Eric de Kuyper (n. 1942) ha trabajado y continúa trabajando en muchas áreas diferentes del cine (belga). Se graduó en la escuela de cine RITCS de Bruselas en 1966. Entre 1965 y 1977 trabajó como productor para BRT [Radio y Televisión Belga], donde presentó, por ejemplo, De Andere Film. Su filmografía como cineasta incluye Casta Diva (1982), Naughty Boys (1984), A Strange Love Affair (1985), Pink Ulysses (1990), todas proyectadas en el Festival de Cine de Venecia, y más recientemente My Life as an Actor (2015). También trabajó como coguionista de varias de las películas de Chantal Akerman.

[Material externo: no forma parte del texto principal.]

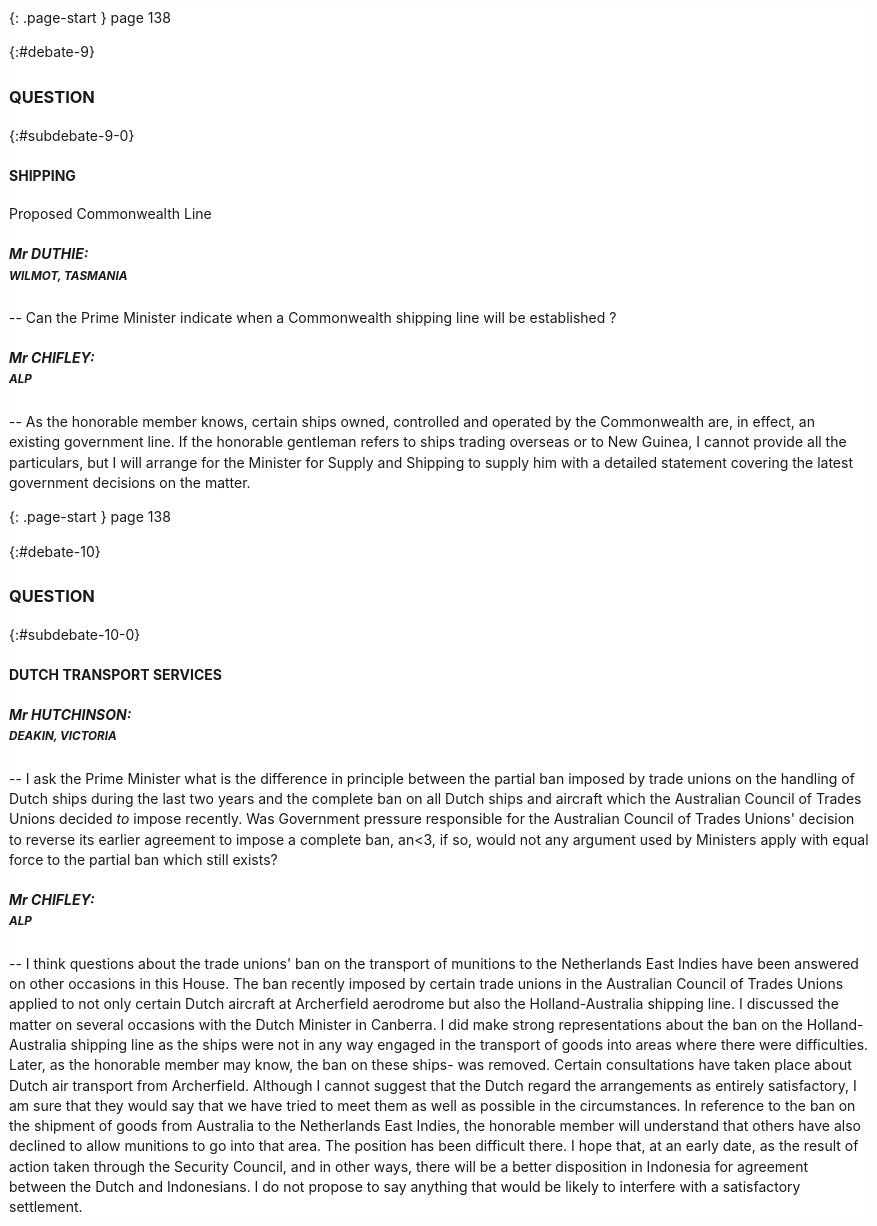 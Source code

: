 {: .page-start }
page 138

{:#debate-9}
### QUESTION

{:#subdebate-9-0}
#### SHIPPING

Proposed Commonwealth Line

##### Mr DUTHIE:<br><small class="text-muted">WILMOT, TASMANIA</small>

-- Can the Prime Minister indicate when a Commonwealth shipping line will be established ? 

##### Mr CHIFLEY:<br><small class="text-muted">ALP</small>

-- As the honorable member knows, certain ships owned, controlled and operated by the Commonwealth are, in effect, an existing government line. If the honorable gentleman refers to ships trading overseas or to New Guinea, I cannot provide all the particulars, but I will arrange for the Minister for Supply and Shipping to supply him with a detailed statement covering the latest government decisions on the matter. 

{: .page-start }
page 138

{:#debate-10}
### QUESTION

{:#subdebate-10-0}
#### DUTCH TRANSPORT SERVICES

##### Mr HUTCHINSON:<br><small class="text-muted">DEAKIN, VICTORIA</small>

-- I ask the Prime Minister what is the difference in principle between the partial ban imposed by trade unions on the handling of Dutch ships during the last two years and the complete ban on all Dutch ships and aircraft which the Australian Council of Trades Unions decided  *to*  impose recently. Was Government pressure responsible for the Australian Council of Trades Unions' decision to reverse its earlier agreement to impose a complete ban, an&lt;3, if so, would not any argument used by Ministers apply with equal force to the partial ban which still exists? 

##### Mr CHIFLEY:<br><small class="text-muted">ALP</small>

-- I think questions about the trade unions' ban on the transport of munitions to the Netherlands East Indies have been answered on other occasions in this House. The ban recently imposed by certain trade unions in the Australian Council of Trades Unions applied to not only certain Dutch aircraft at Archerfield aerodrome but also the Holland-Australia shipping line. I discussed the matter on several occasions with the Dutch Minister in Canberra. I did make strong representations about the ban on the Holland-Australia shipping line as the ships were not in any way engaged in the transport of goods into areas where there were difficulties. Later, as the honorable member may know, the ban on these ships- was removed. Certain consultations have taken place about Dutch air transport from Archerfield. Although I cannot suggest that the Dutch regard the arrangements as entirely satisfactory, I am sure that they would say that we have tried to meet them as well as possible in the circumstances. In reference to the ban on the shipment of goods from Australia to the Netherlands East Indies, the honorable member will understand that others have also declined to allow munitions to go into that area. The position has been difficult there. I hope that, at an early date, as the result of action taken through the Security Council, and in other ways, there will be a better disposition in Indonesia for agreement between the Dutch and Indonesians. I do not propose to say anything that would be likely to interfere with a satisfactory settlement.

Además, de Kuyper es un teórico y ensayista cinematográfico. En los años 1970 estudió en París con el filósofo y semiótico Roland Barthes y el lingüista y semiótico Algirdas Greimas, entre otros. Fundó el departamento de cine y artes escénicas de la Universidad Católica de Nijmegen. Su libro Filmische hartstochten (1984) es un estudio del amor en el cine de Hollywood.

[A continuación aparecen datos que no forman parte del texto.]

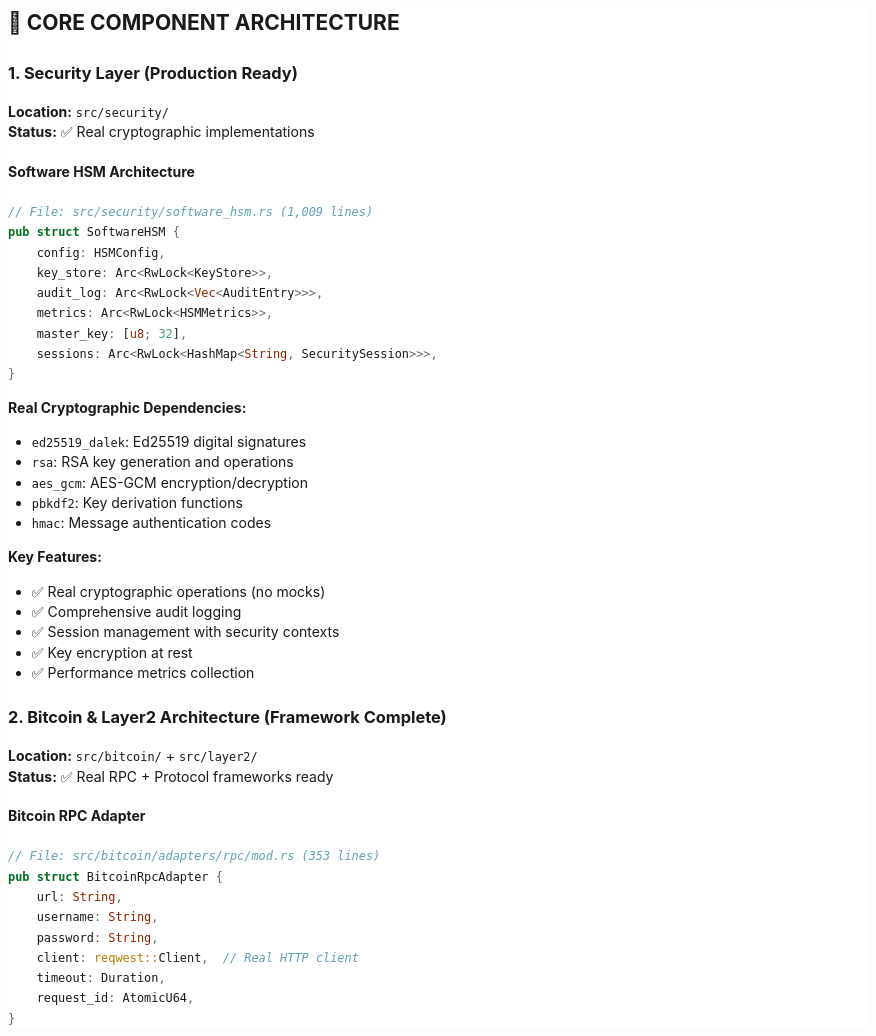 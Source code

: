 ## 🔧 **CORE COMPONENT ARCHITECTURE**

### **1. Security Layer (Production Ready)**

**Location:** `src/security/`  
**Status:** ✅ Real cryptographic implementations

#### **Software HSM Architecture**

```rust
// File: src/security/software_hsm.rs (1,009 lines)
pub struct SoftwareHSM {
    config: HSMConfig,
    key_store: Arc<RwLock<KeyStore>>,
    audit_log: Arc<RwLock<Vec<AuditEntry>>>,
    metrics: Arc<RwLock<HSMMetrics>>,
    master_key: [u8; 32],
    sessions: Arc<RwLock<HashMap<String, SecuritySession>>>,
}
```

**Real Cryptographic Dependencies:**

- `ed25519_dalek`: Ed25519 digital signatures
- `rsa`: RSA key generation and operations
- `aes_gcm`: AES-GCM encryption/decryption
- `pbkdf2`: Key derivation functions
- `hmac`: Message authentication codes

**Key Features:**

- ✅ Real cryptographic operations (no mocks)
- ✅ Comprehensive audit logging
- ✅ Session management with security contexts
- ✅ Key encryption at rest
- ✅ Performance metrics collection

### **2. Bitcoin & Layer2 Architecture (Framework Complete)**

**Location:** `src/bitcoin/` + `src/layer2/`  
**Status:** ✅ Real RPC + Protocol frameworks ready

#### **Bitcoin RPC Adapter**

```rust
// File: src/bitcoin/adapters/rpc/mod.rs (353 lines)
pub struct BitcoinRpcAdapter {
    url: String,
    username: String,
    password: String,
    client: reqwest::Client,  // Real HTTP client
    timeout: Duration,
    request_id: AtomicU64,
}
```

Hasta 1992, de Kuyper fue subdirector de Eye, el museo del cine holandés. Escribió numerosos artículos y ensayos sobre cine, ópera, danza y medios de comunicación (en revistas holandesas y francesas como Cinémathèque y Trafic). Entre 1982 y 1992, junto con Emile Poppe, fue editor de la revista de cine Versus.
La autobiográfica Aan zee (1988) supuso su debut literario, al que siguió una rápida sucesión de libros basados en su juventud en Bruselas y las numerosas estancias que pasó con su familia en Ostende.
Para la Operadagen Rotterdam realizó películas mudas que acompañan a interpretaciones en vivo de obras de Schumann (Genoveva, 2010), Debussy (L’enfant prodigue, 2010) y Berlioz (Les nuits d’eté, 2011). Para CINEMATEK de Bruselas, creó proyectos sobre las primeras películas mudas (De verbeelding in context) y trabajó con De Nederlandse Opera y el director Hartmut Haenchen para el acompañamiento musical de Die Stahlwerke bei Poldihütte. También preparó un programa para Bozar sobre Eric Satie, John Cage, James Ensor y las primeras películas mudas.
“Por tanto, no es de extrañar que las artes escénicas se hayan convertido en el pilar de su vida: el teatro, la danza y el cine. Son formas que inmediatamente demuestran su acierto en la estimulación que experimenta el espectador. Este espectador acude al teatro, a la ópera y al cine como si fuera un masajista. Escucha con oído agudo sus propias impresiones: registra sin piedad cada toque incorrecto.” --Dirk Lauwaert. “De geest gaat steeds door het lichaam (v/m),” De Witte Raaf 49 (mayo-junio 1994).